I stared at her. “Why would I even open the package in front of you if I had something to hide?”
She shrugged. “You’re cruising around the site, see the book, accidentally click BUY IT NOW instead of ADD TO BASKET. Forget all about it and then bang, here it is. And in front of the wife. Whoops. No biggie.”
I spoke slowly. “I did not order this book.”
“So send it back,” she said, grabbing her car keys. “I got to go, hon. Big day of prep for the Maxwinn Saunders powwow tomorrow.”
“Steph, listen. I didn’t buy this.”
“I believe you,” she said with a wink, and then she was gone.
First thing I did when I got to work was to e-mail Amazon, briskly requesting the procedure for returning a book sent in error. I’d already checked the shipping notification e-mail I’d received the day before. Paying more attention when it came in wouldn’t have achieved much—by then the book had already been on its way. It was Steph’s response that was nettling me most. It wasn’t as if the book was hard-core. Two seconds with a search engine would have flooded my screen with pictures that would have made Henrik Myerson (creator of the images in the book stowed in the trunk of my car) blanch. But that wasn’t the point. The point was that the book’s arrival had made me look like the kind of person who wanted to own this kind of thing. I have dedicated a lot of time and effort to assuming control of my personal brand. I’m not going to stand for random misinformation muddying the waters.

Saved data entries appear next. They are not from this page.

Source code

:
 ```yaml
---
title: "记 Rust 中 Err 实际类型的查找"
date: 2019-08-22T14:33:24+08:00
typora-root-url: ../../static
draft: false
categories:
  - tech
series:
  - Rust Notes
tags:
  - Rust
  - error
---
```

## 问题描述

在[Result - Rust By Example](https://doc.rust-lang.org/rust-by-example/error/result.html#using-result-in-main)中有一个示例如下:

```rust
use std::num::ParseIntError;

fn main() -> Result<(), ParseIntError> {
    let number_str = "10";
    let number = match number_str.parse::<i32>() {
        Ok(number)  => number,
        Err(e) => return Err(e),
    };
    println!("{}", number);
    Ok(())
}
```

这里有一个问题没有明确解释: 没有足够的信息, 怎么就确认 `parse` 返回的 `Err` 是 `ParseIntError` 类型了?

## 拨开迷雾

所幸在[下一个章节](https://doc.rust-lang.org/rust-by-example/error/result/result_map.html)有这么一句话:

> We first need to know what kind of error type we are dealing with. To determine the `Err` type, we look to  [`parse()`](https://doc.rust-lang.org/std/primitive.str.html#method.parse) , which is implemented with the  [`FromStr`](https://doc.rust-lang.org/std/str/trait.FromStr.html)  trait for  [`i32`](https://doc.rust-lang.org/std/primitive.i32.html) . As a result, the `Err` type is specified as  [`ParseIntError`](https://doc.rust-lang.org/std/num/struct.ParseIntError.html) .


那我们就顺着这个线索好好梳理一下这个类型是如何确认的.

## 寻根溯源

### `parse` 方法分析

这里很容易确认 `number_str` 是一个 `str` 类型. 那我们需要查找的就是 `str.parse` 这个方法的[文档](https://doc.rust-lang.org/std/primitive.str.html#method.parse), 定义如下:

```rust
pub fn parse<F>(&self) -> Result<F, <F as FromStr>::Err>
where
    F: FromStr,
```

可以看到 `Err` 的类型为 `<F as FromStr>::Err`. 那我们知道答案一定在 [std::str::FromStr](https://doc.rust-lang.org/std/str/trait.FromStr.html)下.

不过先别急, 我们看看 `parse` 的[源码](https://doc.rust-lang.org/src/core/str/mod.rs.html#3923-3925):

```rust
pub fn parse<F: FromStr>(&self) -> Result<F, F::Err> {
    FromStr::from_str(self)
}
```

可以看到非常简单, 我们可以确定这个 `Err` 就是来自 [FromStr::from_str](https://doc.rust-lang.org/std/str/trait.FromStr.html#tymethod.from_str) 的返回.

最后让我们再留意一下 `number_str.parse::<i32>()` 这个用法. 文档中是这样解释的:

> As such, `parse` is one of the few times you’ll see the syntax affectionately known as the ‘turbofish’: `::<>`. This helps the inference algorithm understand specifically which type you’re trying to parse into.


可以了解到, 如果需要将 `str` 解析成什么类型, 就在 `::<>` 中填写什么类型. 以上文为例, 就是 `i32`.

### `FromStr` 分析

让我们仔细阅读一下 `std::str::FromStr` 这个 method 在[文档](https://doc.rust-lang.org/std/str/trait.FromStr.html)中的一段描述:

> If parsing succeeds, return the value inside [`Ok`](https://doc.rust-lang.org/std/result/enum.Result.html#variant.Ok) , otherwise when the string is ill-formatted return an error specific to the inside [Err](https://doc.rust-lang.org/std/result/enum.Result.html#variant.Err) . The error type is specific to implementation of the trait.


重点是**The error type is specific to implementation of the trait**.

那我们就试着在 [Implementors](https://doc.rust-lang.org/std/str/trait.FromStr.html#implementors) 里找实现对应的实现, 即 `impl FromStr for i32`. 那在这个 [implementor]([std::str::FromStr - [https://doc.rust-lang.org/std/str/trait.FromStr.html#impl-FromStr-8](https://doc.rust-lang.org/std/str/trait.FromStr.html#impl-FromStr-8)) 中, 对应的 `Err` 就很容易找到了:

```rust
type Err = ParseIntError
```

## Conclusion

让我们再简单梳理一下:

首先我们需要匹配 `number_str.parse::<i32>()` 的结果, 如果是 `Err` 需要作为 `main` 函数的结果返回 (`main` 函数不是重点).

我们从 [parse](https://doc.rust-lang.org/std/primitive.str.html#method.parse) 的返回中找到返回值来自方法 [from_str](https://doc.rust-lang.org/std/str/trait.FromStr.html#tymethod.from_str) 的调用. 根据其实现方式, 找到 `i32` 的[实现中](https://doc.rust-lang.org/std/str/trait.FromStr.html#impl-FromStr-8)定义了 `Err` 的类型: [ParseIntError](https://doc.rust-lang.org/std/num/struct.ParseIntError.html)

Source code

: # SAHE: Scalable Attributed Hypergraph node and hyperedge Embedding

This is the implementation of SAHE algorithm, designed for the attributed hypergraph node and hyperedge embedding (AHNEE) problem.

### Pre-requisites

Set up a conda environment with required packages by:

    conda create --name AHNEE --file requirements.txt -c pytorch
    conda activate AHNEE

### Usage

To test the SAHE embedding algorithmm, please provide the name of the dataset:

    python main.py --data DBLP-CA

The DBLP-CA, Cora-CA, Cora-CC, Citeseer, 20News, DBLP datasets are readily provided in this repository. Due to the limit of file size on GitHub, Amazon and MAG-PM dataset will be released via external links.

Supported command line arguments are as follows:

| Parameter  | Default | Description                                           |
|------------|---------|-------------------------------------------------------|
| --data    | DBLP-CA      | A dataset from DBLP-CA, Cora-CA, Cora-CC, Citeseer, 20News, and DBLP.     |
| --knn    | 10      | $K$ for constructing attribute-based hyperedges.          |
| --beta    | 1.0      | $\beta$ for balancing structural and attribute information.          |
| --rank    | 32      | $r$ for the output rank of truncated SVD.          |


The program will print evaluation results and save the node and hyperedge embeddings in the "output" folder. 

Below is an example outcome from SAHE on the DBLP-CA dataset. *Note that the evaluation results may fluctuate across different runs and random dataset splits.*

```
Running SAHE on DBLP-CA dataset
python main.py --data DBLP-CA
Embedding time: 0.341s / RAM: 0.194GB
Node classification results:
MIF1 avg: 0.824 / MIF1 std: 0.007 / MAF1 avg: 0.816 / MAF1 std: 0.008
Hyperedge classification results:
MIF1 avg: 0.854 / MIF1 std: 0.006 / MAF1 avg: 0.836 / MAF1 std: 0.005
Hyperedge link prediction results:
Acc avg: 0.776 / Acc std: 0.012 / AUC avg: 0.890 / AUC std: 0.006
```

That was the first point, anyhow. The second was a broader one. I grew up in Pennsylvania. My mother’s sister lived in South Carolina, and from time to time the family would migrate down to spend a week. Aunt Lynn was a recovering hippie and big on producing her own food. This included a series of impressive chili plants that grew along a fence in the backyard. The fruits of these were fascinating to me. There’s something so ripe and eye-catching about a chili when it’s ready to pick, a plumpness that bellows “eat me” to the untrained eye. My parents had firmly instructed me not to do any such thing, and I was in general a well-behaved kid.

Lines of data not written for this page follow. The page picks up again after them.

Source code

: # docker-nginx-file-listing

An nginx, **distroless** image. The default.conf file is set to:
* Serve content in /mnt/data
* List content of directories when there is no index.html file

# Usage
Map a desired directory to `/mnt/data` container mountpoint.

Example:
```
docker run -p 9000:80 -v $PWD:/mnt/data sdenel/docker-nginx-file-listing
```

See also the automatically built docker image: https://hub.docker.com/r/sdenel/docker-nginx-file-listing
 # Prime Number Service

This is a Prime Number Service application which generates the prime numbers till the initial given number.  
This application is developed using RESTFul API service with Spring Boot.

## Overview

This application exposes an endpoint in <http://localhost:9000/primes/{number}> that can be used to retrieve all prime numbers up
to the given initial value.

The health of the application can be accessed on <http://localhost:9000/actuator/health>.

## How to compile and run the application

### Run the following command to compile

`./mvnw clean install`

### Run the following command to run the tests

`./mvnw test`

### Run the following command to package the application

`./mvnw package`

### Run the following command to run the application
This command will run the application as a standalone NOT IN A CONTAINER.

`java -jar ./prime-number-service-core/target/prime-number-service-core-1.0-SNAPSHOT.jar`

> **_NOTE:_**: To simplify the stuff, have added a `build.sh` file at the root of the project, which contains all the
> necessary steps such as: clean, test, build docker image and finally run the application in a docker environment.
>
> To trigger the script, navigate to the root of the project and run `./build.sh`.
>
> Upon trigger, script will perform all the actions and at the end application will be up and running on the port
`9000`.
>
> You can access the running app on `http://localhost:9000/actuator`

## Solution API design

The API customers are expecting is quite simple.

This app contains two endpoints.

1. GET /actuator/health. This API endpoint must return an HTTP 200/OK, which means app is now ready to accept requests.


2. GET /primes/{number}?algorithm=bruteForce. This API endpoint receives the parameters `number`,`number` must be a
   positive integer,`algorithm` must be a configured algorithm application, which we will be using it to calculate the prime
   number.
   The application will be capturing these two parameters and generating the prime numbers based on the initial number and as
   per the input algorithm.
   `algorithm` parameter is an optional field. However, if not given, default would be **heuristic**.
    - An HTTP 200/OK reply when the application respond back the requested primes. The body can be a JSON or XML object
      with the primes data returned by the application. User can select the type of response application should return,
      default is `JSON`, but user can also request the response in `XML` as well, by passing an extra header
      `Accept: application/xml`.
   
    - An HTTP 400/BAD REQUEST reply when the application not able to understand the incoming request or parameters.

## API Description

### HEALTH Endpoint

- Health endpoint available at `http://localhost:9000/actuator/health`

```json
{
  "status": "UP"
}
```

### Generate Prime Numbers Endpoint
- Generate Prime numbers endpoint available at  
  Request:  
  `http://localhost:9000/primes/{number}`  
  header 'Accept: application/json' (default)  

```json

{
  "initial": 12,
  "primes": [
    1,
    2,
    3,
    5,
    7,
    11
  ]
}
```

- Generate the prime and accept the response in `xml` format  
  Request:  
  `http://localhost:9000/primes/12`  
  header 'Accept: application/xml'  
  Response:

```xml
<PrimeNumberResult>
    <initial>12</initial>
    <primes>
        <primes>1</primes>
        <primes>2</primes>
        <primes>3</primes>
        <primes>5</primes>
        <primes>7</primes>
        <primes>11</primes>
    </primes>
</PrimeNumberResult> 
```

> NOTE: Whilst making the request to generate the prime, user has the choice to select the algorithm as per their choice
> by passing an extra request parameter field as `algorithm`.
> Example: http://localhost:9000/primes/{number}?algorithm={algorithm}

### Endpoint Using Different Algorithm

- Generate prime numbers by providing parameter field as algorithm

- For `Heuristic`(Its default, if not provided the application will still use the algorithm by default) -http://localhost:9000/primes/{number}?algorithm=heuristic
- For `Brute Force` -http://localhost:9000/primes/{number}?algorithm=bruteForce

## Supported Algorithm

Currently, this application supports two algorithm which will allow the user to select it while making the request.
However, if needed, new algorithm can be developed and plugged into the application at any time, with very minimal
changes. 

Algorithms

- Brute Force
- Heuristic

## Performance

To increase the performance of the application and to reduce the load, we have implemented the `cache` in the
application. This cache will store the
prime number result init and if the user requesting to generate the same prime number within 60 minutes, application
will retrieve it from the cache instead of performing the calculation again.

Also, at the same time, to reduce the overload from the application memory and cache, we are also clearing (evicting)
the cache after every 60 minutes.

Imagine their surprise, therefore, at coming out into the yard one afternoon to discover that the eight-year-old child they’d left peaceably playing was now in paroxysms of agony, unable even to come indoors, apparently caused by having eaten one of these chilies.

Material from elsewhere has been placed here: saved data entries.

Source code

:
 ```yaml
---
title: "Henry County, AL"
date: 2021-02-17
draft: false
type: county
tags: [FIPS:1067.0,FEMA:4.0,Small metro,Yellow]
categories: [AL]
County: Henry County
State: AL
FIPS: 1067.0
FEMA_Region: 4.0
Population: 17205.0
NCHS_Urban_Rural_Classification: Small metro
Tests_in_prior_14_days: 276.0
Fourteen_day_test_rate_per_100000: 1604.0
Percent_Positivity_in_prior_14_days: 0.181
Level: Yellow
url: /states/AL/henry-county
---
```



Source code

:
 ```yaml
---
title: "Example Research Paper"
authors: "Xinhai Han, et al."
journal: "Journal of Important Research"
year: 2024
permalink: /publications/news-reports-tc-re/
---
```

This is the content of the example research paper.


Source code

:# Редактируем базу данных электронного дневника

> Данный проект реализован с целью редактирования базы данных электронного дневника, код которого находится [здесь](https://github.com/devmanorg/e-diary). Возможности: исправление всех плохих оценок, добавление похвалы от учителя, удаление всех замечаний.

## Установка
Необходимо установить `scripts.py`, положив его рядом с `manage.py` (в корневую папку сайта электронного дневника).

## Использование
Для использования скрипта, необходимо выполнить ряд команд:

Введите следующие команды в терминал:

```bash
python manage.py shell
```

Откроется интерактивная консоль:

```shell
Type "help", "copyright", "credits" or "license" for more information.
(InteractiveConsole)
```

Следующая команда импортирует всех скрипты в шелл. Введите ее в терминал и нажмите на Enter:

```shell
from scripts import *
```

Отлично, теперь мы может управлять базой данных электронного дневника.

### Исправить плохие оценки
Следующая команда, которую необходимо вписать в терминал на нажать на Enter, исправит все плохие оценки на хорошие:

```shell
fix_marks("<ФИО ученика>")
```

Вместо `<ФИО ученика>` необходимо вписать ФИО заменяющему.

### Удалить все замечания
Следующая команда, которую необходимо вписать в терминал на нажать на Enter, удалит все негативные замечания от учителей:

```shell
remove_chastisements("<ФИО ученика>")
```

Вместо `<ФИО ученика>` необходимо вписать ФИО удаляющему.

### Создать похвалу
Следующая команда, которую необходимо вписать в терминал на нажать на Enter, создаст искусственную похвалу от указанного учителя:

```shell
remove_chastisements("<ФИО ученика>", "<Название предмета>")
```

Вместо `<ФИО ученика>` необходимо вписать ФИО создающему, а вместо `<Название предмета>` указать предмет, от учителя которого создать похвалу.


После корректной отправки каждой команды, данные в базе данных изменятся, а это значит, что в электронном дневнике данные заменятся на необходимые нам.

They were comforting, and supportive, and fed me ice cream to dull the burn, all the time managing to refrain from saying they’d told me so. I said I hadn’t eaten a chili, and they didn’t explicitly call me on it, but smiled when they thought I wasn’t looking. But the thing is . . .
I hadn’t eaten a damned chili.
All I’d done—and this hadn’t been explicitly disallowed, and children need explicit instruction because they are not good at expanding from the specific to the general—was to reach up and touch one of the swollen, bright red chilies. I’d marveled at how hard it was, how powerful and fecund, then turned my back on the forbidden fruit and got on with something else. I’d evidently also accidentally brushed those same fingers across my lips, however, bringing the freakish power of a Scotch Bonnet to bear upon skin that still thought of American mustard as wantonly aggressive.
The pain eventually subsided. What did not fade was the sense of injustice—the injustice wrought by someone being kind and forgiving over a sin that had not been committed. Steph shrugging off the book’s arrival this morning felt the same way—and the worst of it was that there was no way back. I could go home at the end of the day clutching proof that I’d returned the book, and she could interpret this as me going out of my way to maintain the pretense of not having ordered it in the first place. Even if she eventually believed me, the instant in which she’d thought otherwise remained alive in time.
I was still fulminating over this when there was a ping to indicate I’d received an e-mail. It was the Amazon help desk, with guidelines for returning a book if you had ordered it in error.